### Instructions to follow
Every line below that contains the word "Kurs" must be copied.
::::
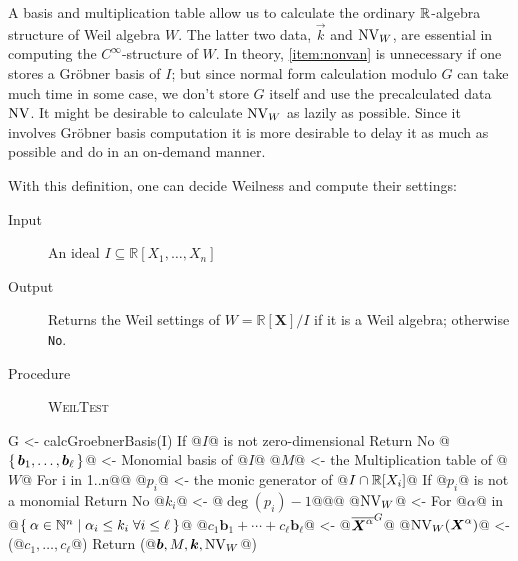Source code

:A basis and multiplication table allow us to calculate the ordinary $\mathbb{R}$-algebra structure of Weil algebra $W$.
The latter two data, $\vec{k}$ and $\operatorname{NV}_W$, are essential in computing the $C^\infty$-structure of $W$.
In theory, \ref{item:nonvan} is unnecessary if one stores a Gr\"{o}bner basis of $I$;
but since normal form calculation modulo $G$ can take much time in some case, we don't store $G$ itself and use the precalculated data $\operatorname{NV}$.
It might be desirable to calculate $\operatorname{NV}_W$ as lazily as possible.
Since it involves Gr\"{o}bner basis computation it is more desirable to delay it as much as possible and do in an on-demand manner.

With this definition, one can decide Weilness and compute their settings:

\begin{algorithm}\label{alg:weil-test}
  \hspace{1em}\vspace{-.25em}
  \begin{description}
    \item[Input] An ideal $I \subseteq \mathbb{R}[X_1, \dots, X_n]$
    \item[Output] Returns the Weil settings of $W = \mathbb{R}[\boldsymbol{X}]/I$ if it is a Weil algebra; otherwise \verb|No|.
    \item[Procedure] \textup{\textsc{WeilTest}}
  \end{description}

  \begin{alg}
G <- calcGroebnerBasis(I)
If @$I$@ is not zero-dimensional
  Return No
@$\set{\boldsymbol{b}_1, \dots, \boldsymbol{b}_\ell}$@ <- Monomial basis of @$I$@
@$M$@ <- the Multiplication table of @$W$@
For i in 1..n@\label{line:weil-test:radical-start}@
  @$p_i$@ <- the monic generator of @$I \cap \mathbb{R}[X_i]$@
  If @$p_i$@ is not a monomial
    Return No
  @$k_i$@ <- @$\deg(p_i) - 1$@@\label{line:weil-test:radical-end}@
@$\operatorname{NV}_W$@ <- {}
For @$\alpha$@ in @$\Set{\alpha \in \mathbb{N}^n | \alpha_i \leq k_i \; \forall i \leq \ell}$@
  @$c_1 \boldsymbol{b}_1 + \cdots + c_\ell \boldsymbol{b}_\ell$@ <- @${\overline{\boldsymbol{X}^\alpha}}^{G}$@
  @$\operatorname{NV}_W(\boldsymbol{X}^\alpha)$@ <- (@$c_1, \dots, c_\ell$@)
Return (@$\vec{\boldsymbol{b}}, M, \vec{k}, \NonVan_W$@)
\end{alg}
\end{algorithm}

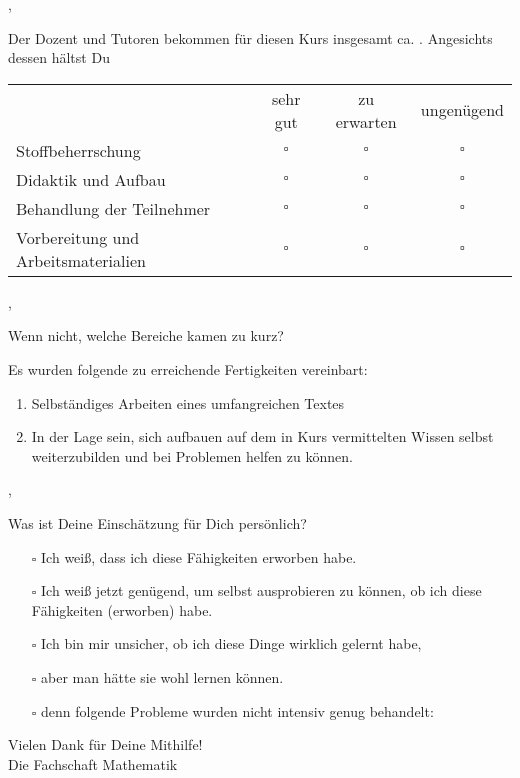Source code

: \sep

Der Dozent und Tutoren bekommen für diesen Kurs insgesamt ca. . Angesichts dessen hältst Du

\begin{tabular}{lccc}
	& sehr gut & zu erwarten & ungenügend \\
	Stoffbeherrschung & $\square$ & $\square$ & $\square$ \\
	Didaktik und Aufbau & $\square$ & $\square$ & $\square$ \\
	Behandlung der Teilnehmer & $\square$ & $\square$ & $\square$ \\
	Vorbereitung und Arbeitsmaterialien & $\square$ & $\square$ & $\square$ \\
\end{tabular}

\sep

Wenn nicht, welche Bereiche kamen zu kurz? \hrulefill

\hrulefill

\hrulefill

\hrulefill

\newpage

Es wurden folgende zu erreichende Fertigkeiten vereinbart:

\begin{enumerate}
	\item
		Selbständiges Arbeiten eines umfangreichen Textes

	\item
		In der Lage sein, sich aufbauen auf dem in Kurs vermittelten Wissen
		selbst weiterzubilden und bei Problemen helfen zu können.
\end{enumerate}

\sep

Was ist Deine Einschätzung für Dich persönlich?
\begin{itemize}
	\item[$\square$]
		Ich weiß, dass ich diese Fähigkeiten erworben habe.
	\item[$\square$]
		Ich weiß jetzt genügend, um selbst ausprobieren zu können, ob ich diese
		Fähigkeiten (erworben) habe.
	\item[$\square$]
		Ich bin mir unsicher, ob ich diese Dinge wirklich gelernt habe,
	\item[$\square$]
		aber man hätte sie wohl lernen können.
	\item[$\square$]
		denn folgende Probleme wurden nicht intensiv genug behandelt: \hrulefill

		\hrulefill

		\hrulefill

		\hrulefill
\end{itemize}

\vfill

\begin{flushright}
	Vielen Dank für Deine Mithilfe! \\
	Die Fachschaft Mathematik
\end{flushright}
::::
### Completed exercise
Der Dozent und Tutoren bekommen für diesen Kurs insgesamt ca. . Angesichts dessen hältst Du
		In der Lage sein, sich aufbauen auf dem in Kurs vermittelten Wissen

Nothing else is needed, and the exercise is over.